An open API service indexing awesome lists of open source software.

https://github.com/rnburn/bbai

Deterministic algorithms for objective Bayesian inference and hyperparameter optimization
https://github.com/rnburn/bbai

bayesian-statistics gaussian-processes hyperparameter-optimization machine-learning python regression-models statistics

Last synced: 4 days ago
JSON representation

Deterministic algorithms for objective Bayesian inference and hyperparameter optimization

Awesome Lists containing this project

README

        

## bbai
![](https://github.com/rnburn/peak-engines/workflows/CI/badge.svg) [![PyPI version](https://img.shields.io/pypi/v/bbai.svg)](https://badge.fury.io/py/bbai) [![License: CC BY 4.0](https://img.shields.io/badge/License-CC%20BY%204.0-lightgrey.svg)](https://creativecommons.org/licenses/by/4.0/) [![API Reference](http://img.shields.io/badge/api-reference-blue.svg)](https://buildingblock.ai/bbai.glm)

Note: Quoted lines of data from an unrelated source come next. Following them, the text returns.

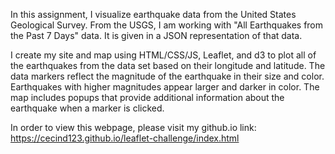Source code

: In this assignment, I visualize earthquake data from the United States Geological Survey. From the USGS, I am working with "All Earthquakes from the Past 7 Days" data. It is given in a JSON representation of that data.

I create my site and map using HTML/CSS/JS, Leaflet, and d3 to plot all of the earthquakes from the data set based on their longitude and latitude.
The data markers reflect the magnitude of the earthquake in their size and color. Earthquakes with higher magnitudes appear larger and darker in color. The map includes popups that provide additional information about the earthquake when a marker is clicked.

In order to view this webpage, please visit my github.io link:
https://cecind123.github.io/leaflet-challenge/index.html
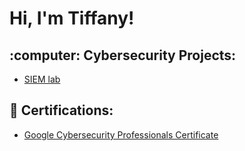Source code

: <h1>Hi, I'm Tiffany! </h1>

<h2>:computer: Cybersecurity Projects:</h2>

  - [SIEM lab]([https://github.com/joshmadakor1/Algorithms-Practice](https://github.com/Tiffanyrisu/Azure-Honeypot/edit/main/README.md))


<h2>📄 Certifications:</h2>

- [Google Cybersecurity Professionals Certificate](https://www.credly.com/badges/74ecd9e4-c0a4-4d86-a8b4-9d2f274fabeb/public_url)




<!--
**joshmadakor1/joshmadakor1** is a ✨ _special_ ✨ repository because its `README.md` (this file) appears on your GitHub profile.

Here are some ideas to get you started:

- 🔭 I’m currently working on ...
- 🌱 I’m currently learning ...
- 👯 I’m looking to collaborate on ...
- 🤔 I’m looking for help with ...
- 💬 Ask me about ...
- 📫 How to reach me: ...
- 😄 Pronouns: ...
- ⚡ Fun fact: ...
-->
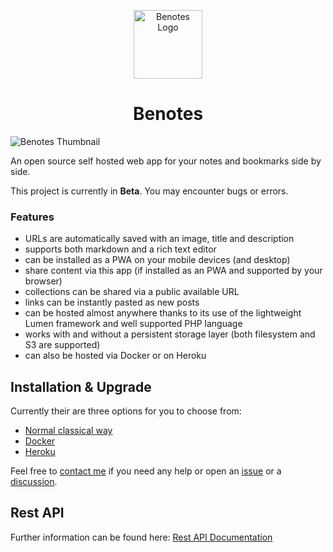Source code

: <p align="center">
    <img width="110" alt="Benotes Logo"
        src="https://raw.githubusercontent.com/fr0tt/benotes/master/public/logo_144x144.png"/>
</p>

<h1 align="center">Benotes</h1>

<img src="https://user-images.githubusercontent.com/33751346/115884212-ee754800-a44e-11eb-940d-b9e96eeeab36.png"
    alt="Benotes Thumbnail">

An open source self hosted web app for your notes and bookmarks side by side.

This project is currently in **Beta**. You may encounter bugs or errors.

### Features

- URLs are automatically saved with an image, title and description
- supports both markdown and a rich text editor
- can be installed as a PWA on your mobile devices (and desktop)
- share content via this app (if installed as an PWA and supported by your browser)
- collections can be shared via a public available URL
- links can be instantly pasted as new posts
- can be hosted almost anywhere thanks to its use of the lightweight Lumen framework and well supported PHP language
- works with and without a persistent storage layer (both filesystem and S3 are supported)
- can also be hosted via Docker or on Heroku

## Installation & Upgrade

Currently their are three options for you to choose from:
- [Normal classical way](installation.md#classic)
- [Docker](installation.md#docker)
- [Heroku](installation.md#heroku)

Feel free to [contact me](https://twitter.com/_fr0tt) if you need any help or open an [issue](https://github.com/fr0tt/benotes/issues) or a [discussion](https://github.com/fr0tt/benotes/discussions).

## Rest API

Further information can be found here: [Rest API Documentation](api.md)
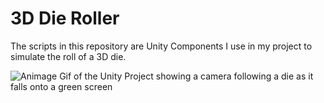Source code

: # 3D Die Roller

The scripts in this repository are Unity Components I use in my project to simulate the roll of a 3D die.

![Animage Gif of the Unity Project showing a camera following a die as it falls onto a green screen](https://github.com/erickveil/3D-Die-Roller/blob/master/UnityDieRoll.gif?raw=true)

Deterministic, exact algorithms for objective Bayesian inference and hyperparameter optimization.

## Installation

**bbai** supports both Linux and OSX on x86-64.

```
pip install bbai
```

## Usage

### Fully Bayesian Single-variable Logistic Regression with Reference Prior
https://www.objectivebayesian.com/p/election-2024

Build a fully Bayesian logistic regression model with a single unknown weight using Jeffreys
prior (or reference prior, which are the same for only a single parameter).

```python
from bbai.glm import BayesianLogisticRegression1

x = [-5, 2, 8, 1]
y = [0, 1, 0, 1]
model = BayesianLogisticRegression1()

# Fit a posterior distribution for w with the logistic
# regression reference prior
model.fit(x, y)

# Print the posterior probability that w < 0.123
print(model.cdf(0.123))
```

### Hypothesis testing using Expected Encompassing Intrinsic Bayes Factors (EEIBF)
https://www.objectivebayesian.com/p/hypothesis-testing

The EEIBF method is described in the paper *Default Bayes Factors for Nonnested Hypothesis Testing*
by James Berger and Julia Mortera ([postscript](http://www2.stat.duke.edu/~berger/papers/mortera.ps)).

The python code below shows how to test these three hypotheses for the mean of normally distributed
data with unknown variance.
```
H_equal: mean = 0
H_left: mean < 0
H_right: mean > 0
```
```python
from bbai.stat import NormalMeanHypothesis
import numpy as np

np.random.seed(0)
data = np.random.normal(0.123, 1.5, size=9)
probs = NormalMeanHypothesis().test(data)
print(probs.equal) # posterior probability for H_equal 0.235
print(probs.left) # posterior probability for H_left 0.0512
print(probs.right) # posterior probability for H_right 0.713
```
See [example/19-hypothesis-first-t.ipynb](example/19-hypothesis-first-t.ipynb) for an example and
[example/18-hypothesis-eeibf-validation.ipynb](example/18-hypothesis-eeibf-validation.ipynb) for a
step-by-step validation of the method against the paper.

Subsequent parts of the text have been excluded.